Task objective — Where the data below contains pictures, omit them; output the rest word for word.

Data in this exercise —
○ ○ ○ ○ ○
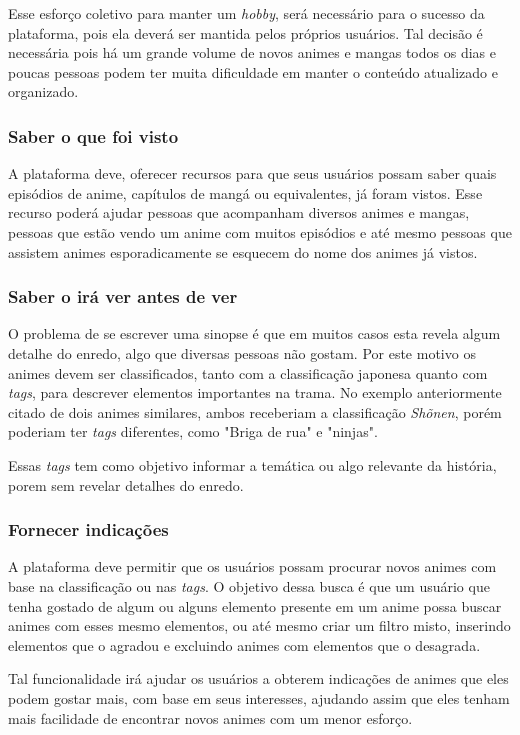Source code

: \documentclass[
	12pt,				%
	openright,			%
	twoside,			%
	a4paper,			%
	Times,
	brazil,				%
	]{abntex2}
\begin{document}
Esse esforço coletivo para manter um \textit{hobby}, será necessário para o sucesso da plataforma, pois ela deverá ser mantida pelos próprios usuários. Tal decisão é necessária pois há um grande volume de novos animes e mangas todos os dias e poucas pessoas podem ter muita dificuldade em manter o conteúdo atualizado e organizado.
\par

\subsubsection{Saber o que foi visto}
A plataforma deve, oferecer recursos para que seus usuários possam saber quais episódios de anime, capítulos de mangá ou equivalentes, já foram vistos. Esse recurso poderá ajudar  pessoas que acompanham diversos animes e mangas, pessoas que estão vendo um anime com muitos episódios e até mesmo pessoas que assistem animes esporadicamente se esquecem do nome dos animes já vistos.
\par

\subsubsection{Saber o irá ver antes de ver}
O problema de se escrever uma sinopse é que em muitos casos esta revela algum detalhe do enredo, algo que diversas pessoas não gostam. Por este motivo os animes devem ser classificados, tanto com a classificação japonesa quanto com \textit{tags}, para descrever elementos importantes na trama. No exemplo anteriormente citado de dois animes similares, ambos receberiam a classificação \textit{Sh\~onen}, porém poderiam ter \textit{tags} diferentes, como "Briga de rua" e "ninjas".
\par
Essas \textit{tags} tem como objetivo informar a temática ou algo relevante da história, porem sem revelar detalhes do enredo.
\par 

\subsubsection{Fornecer indicações}
A plataforma deve permitir que os usuários possam procurar novos animes com base na classificação ou nas  \textit{tags}. O objetivo dessa busca é que um usuário que tenha gostado de algum ou alguns elemento presente em um anime possa buscar animes com esses mesmo elementos, ou até mesmo criar um filtro misto, inserindo elementos que o agradou e excluindo animes com elementos que o desagrada.
\par
Tal funcionalidade irá ajudar os usuários a obterem indicações de animes que eles podem gostar mais, com base em seus interesses, ajudando assim que eles tenham mais facilidade de encontrar novos animes com um menor esforço.
\par
\end{document}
○ ○ ○ ○ ○
Answer to this exercise —
Source code

: \documentclass[
	12pt,				%
	openright,			%
	twoside,			%
	a4paper,			%
	Times,
	brazil,				%
	]{abntex2}
\begin{document}
Esse esforço coletivo para manter um \textit{hobby}, será necessário para o sucesso da plataforma, pois ela deverá ser mantida pelos próprios usuários. Tal decisão é necessária pois há um grande volume de novos animes e mangas todos os dias e poucas pessoas podem ter muita dificuldade em manter o conteúdo atualizado e organizado.
\par

\subsubsection{Saber o que foi visto}
A plataforma deve, oferecer recursos para que seus usuários possam saber quais episódios de anime, capítulos de mangá ou equivalentes, já foram vistos. Esse recurso poderá ajudar  pessoas que acompanham diversos animes e mangas, pessoas que estão vendo um anime com muitos episódios e até mesmo pessoas que assistem animes esporadicamente se esquecem do nome dos animes já vistos.
\par

\subsubsection{Saber o irá ver antes de ver}
O problema de se escrever uma sinopse é que em muitos casos esta revela algum detalhe do enredo, algo que diversas pessoas não gostam. Por este motivo os animes devem ser classificados, tanto com a classificação japonesa quanto com \textit{tags}, para descrever elementos importantes na trama. No exemplo anteriormente citado de dois animes similares, ambos receberiam a classificação \textit{Sh\~onen}, porém poderiam ter \textit{tags} diferentes, como "Briga de rua" e "ninjas".
\par
Essas \textit{tags} tem como objetivo informar a temática ou algo relevante da história, porem sem revelar detalhes do enredo.
\par 

\subsubsection{Fornecer indicações}
A plataforma deve permitir que os usuários possam procurar novos animes com base na classificação ou nas  \textit{tags}. O objetivo dessa busca é que um usuário que tenha gostado de algum ou alguns elemento presente em um anime possa buscar animes com esses mesmo elementos, ou até mesmo criar um filtro misto, inserindo elementos que o agradou e excluindo animes com elementos que o desagrada.
\par
Tal funcionalidade irá ajudar os usuários a obterem indicações de animes que eles podem gostar mais, com base em seus interesses, ajudando assim que eles tenham mais facilidade de encontrar novos animes com um menor esforço.
\par
\end{document}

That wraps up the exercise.